April 27, 2010
Michelle Pantoya and her coauthor want to inspire young people to think about an engineer as something they want to be when they grow up.
Engineers make elephants with long, swinging trunks. Wait a minute… do engineers really make elephants? No, but they do make roller coasters!
Thus starts the journey through “Engineering Elephants,” a children’s book coauthored by Michelle Pantoya, a professor of mechanical engineering at Texas Tech, and Emily Hunt, an assistant professor of mechanical engineering at West Texas A&M University.
“Children know doctors and teachers and police and firemen and soldiers, but not engineers,” Pantoya said. “This is a way of introducing young children to engineering. Our goal is to inspire some of these young people to think about an engineer as something they want to be when they grow up.”
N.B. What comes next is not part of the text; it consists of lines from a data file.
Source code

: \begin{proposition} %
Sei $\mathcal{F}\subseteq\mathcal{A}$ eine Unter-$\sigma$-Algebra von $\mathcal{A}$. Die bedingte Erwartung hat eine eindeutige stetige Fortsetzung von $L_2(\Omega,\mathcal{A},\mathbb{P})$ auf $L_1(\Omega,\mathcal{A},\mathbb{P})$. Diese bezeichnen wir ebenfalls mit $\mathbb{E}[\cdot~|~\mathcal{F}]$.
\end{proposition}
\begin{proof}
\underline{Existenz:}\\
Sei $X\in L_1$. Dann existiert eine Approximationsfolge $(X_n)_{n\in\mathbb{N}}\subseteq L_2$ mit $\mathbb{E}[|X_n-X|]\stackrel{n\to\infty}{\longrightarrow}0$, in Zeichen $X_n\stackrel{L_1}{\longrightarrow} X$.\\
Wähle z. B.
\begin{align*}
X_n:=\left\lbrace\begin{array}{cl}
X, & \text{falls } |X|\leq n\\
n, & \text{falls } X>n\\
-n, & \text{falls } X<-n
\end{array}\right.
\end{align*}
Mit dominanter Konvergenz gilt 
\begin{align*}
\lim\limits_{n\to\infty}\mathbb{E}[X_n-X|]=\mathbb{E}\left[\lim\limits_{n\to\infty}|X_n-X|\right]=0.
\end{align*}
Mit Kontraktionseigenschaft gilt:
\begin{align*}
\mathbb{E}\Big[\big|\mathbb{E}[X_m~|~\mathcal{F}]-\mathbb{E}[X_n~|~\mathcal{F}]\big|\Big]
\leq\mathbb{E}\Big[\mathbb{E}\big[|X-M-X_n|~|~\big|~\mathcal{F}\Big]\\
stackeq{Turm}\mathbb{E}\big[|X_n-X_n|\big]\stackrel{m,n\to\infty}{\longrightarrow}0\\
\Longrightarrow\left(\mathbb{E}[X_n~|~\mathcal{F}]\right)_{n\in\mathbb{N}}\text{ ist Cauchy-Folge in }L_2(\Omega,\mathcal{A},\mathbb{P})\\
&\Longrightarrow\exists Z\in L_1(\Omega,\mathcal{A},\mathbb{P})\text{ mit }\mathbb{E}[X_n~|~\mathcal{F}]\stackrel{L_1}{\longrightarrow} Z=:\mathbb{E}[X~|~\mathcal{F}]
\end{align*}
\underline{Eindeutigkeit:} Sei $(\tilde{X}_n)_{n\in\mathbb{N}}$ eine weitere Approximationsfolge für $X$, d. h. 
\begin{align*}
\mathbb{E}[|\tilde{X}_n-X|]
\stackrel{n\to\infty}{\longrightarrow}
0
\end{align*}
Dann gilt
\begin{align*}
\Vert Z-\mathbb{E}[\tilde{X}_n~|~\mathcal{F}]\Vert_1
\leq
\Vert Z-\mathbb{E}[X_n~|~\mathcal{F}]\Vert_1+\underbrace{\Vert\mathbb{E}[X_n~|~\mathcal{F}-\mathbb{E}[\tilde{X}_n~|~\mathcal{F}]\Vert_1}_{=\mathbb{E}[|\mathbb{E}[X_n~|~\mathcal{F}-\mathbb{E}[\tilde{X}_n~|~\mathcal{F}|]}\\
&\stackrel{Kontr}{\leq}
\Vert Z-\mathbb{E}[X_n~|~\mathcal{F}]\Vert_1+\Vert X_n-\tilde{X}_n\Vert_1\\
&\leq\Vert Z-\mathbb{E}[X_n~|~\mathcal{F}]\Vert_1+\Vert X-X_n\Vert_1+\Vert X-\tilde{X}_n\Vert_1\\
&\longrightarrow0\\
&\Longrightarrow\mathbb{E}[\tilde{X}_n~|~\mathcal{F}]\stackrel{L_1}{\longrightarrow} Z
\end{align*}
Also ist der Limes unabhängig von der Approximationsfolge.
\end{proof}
Between them, Pantoya and Hunt have seven children ages seven and under. The women discovered that there is a lack of children’s books on engineering geared toward young children ages 4-8 and began work on the book about two years ago.
“Engineering education is a growing issue in our nation, and all research points towards engaging children in engineering concepts when they are at these young, impressionable ages,” Pantoya said. “When we ask kids what an engineer does, the answer is either ‘I don’t know’ or ‘he drives a train.’ So, Emily and I decided something needed to be done.”
The Edward E. Whitacre Jr. College of Engineering has educated engineers to meet the technological needs of Texas, the nation and the world since 1925.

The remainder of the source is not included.